Насколько я помню, гастрономические мечты обуревали студентов главным образом перед стипендией, в другое время их пресекали как беспочвенные. Самый тихий из наших студентов, Ленечка, однажды размечтался не в меру:
— Если б можно было потратить всю стипендию сразу, а потом не помереть с голоду, я бы съел сразу двадцать пирожных!
Тут же разгорелся спор — можно ли съесть в один присест двадцать пирожных. Ленечка набивался в подопытные:
— Ну, со стипендии попробуйте! В складчину! Держу пари — съем. Двадцать пирожных!
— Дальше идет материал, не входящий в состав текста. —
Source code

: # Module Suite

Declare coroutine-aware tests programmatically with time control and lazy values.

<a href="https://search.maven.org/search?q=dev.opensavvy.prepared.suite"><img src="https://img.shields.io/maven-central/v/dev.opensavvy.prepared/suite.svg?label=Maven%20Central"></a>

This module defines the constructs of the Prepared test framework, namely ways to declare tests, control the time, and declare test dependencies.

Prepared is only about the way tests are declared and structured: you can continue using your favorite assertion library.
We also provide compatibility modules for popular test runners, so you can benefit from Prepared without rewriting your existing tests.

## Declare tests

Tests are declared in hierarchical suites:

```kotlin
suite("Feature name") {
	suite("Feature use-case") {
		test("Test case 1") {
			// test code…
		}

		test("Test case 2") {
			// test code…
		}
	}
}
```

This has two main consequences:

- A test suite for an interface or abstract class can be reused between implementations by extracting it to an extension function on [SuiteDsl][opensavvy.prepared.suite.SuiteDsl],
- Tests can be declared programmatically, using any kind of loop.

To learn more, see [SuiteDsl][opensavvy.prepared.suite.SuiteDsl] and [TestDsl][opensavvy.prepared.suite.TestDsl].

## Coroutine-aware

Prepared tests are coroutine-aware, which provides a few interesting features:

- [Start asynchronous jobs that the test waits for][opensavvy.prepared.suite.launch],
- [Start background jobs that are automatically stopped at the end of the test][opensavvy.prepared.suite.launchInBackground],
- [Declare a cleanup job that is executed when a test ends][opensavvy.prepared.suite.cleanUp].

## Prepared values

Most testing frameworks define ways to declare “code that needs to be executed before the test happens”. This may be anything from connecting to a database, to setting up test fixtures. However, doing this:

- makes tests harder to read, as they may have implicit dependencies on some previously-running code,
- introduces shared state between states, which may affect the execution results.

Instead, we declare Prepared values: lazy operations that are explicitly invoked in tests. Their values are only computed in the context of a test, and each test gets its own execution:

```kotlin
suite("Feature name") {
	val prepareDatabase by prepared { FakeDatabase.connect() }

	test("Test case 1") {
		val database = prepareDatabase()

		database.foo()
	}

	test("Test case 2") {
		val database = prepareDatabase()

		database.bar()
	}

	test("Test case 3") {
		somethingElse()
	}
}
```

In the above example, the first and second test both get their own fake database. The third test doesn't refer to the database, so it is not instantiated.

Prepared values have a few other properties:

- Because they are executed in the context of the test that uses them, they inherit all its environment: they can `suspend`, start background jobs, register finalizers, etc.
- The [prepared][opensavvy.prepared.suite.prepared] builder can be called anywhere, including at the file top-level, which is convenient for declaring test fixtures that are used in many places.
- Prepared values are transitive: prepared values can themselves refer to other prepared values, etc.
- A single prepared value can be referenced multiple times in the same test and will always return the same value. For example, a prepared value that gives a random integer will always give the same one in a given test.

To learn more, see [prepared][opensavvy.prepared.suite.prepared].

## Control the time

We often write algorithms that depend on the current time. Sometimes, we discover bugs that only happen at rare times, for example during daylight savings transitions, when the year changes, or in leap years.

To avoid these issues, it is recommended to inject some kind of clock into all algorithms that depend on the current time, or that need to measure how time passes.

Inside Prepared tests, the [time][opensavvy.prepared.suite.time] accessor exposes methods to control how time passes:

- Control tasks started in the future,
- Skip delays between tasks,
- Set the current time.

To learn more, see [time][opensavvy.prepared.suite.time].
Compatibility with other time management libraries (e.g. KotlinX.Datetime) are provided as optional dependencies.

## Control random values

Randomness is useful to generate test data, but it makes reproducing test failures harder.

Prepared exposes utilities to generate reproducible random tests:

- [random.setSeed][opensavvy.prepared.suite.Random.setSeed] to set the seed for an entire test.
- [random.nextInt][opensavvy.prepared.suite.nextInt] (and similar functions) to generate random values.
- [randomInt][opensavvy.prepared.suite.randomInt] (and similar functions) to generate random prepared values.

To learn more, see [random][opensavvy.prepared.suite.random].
Ленечка был, что называется, милягой, его любили, хотя и посмеивались над ним, да и как не смеяться, если Ленечка все делал нелепо, с наивным простодушием. Влюбившись в одну из наших девушек, он довел ее до исступления, подкарауливая в коридоре, так что бедняжка и в уборную не могла пройти без сопровождения. Коллективным воздействием Ленечку заставили отказаться от такого способа ухаживания, и тогда Ленечка вдруг заявил, что не будет ни мыться, ни бриться, пока она не полюбит его. Мыться его все же принудили товарищи по комнате, пригрозив, что иначе выселят вон. Но брить насильно не стали, и Ленечка начал быстро и бессистемно обрастать рыжеватым волосьем — оно висело у щек и на затылке длинными, свалявшимися и зажиревшими космами, как у нынешних хиппи, а вокруг рта и на подбородке пробивалось пучками, как у готтентотов. Виновница этого превращения пугливо вздрагивала, увидав Ленечку, и придумывала всякие уловки, чтоб избежать встреч лицом к лицу.
Этот самый Ленечка и взялся съесть на пари двадцать пирожных.
В день, когда по институтам выдавали стипендию, наше общежитие возбужденно и не без некоторой зависти сколачивало нужный капитал. Двадцать вкладчиков толпой ввалились в кондитерскую, заказали двадцать пирожных и даже из человеколюбия разрешили Ленечке выбрать, какие он хочет. Хозяин кондитерской, покачивая головой, усадил Ленечку за столик, поставил перед ним блюдо пирожных и стакан воды, а мы встали полукругом и жадно смотрели, как пирожные, при одном виде которых у нас начиналось слюнотечение, быстро исчезают во рту товарища. Третье, пятое, шестое… Подумаешь, почему не съесть такую прелесть?! Седьмое… Теперь Ленечка ел медленно, все чаще запивая водой, на лбу у него выступила испарина, мы слышали его затрудненное дыхание… Не помню уж, сколько он их вдавил в себя, этих пирожных, на блюде оставалось меньше половины, когда Ленечке стало плохо и он, закричав жалобным заячьим криком, повалился со стула на пол…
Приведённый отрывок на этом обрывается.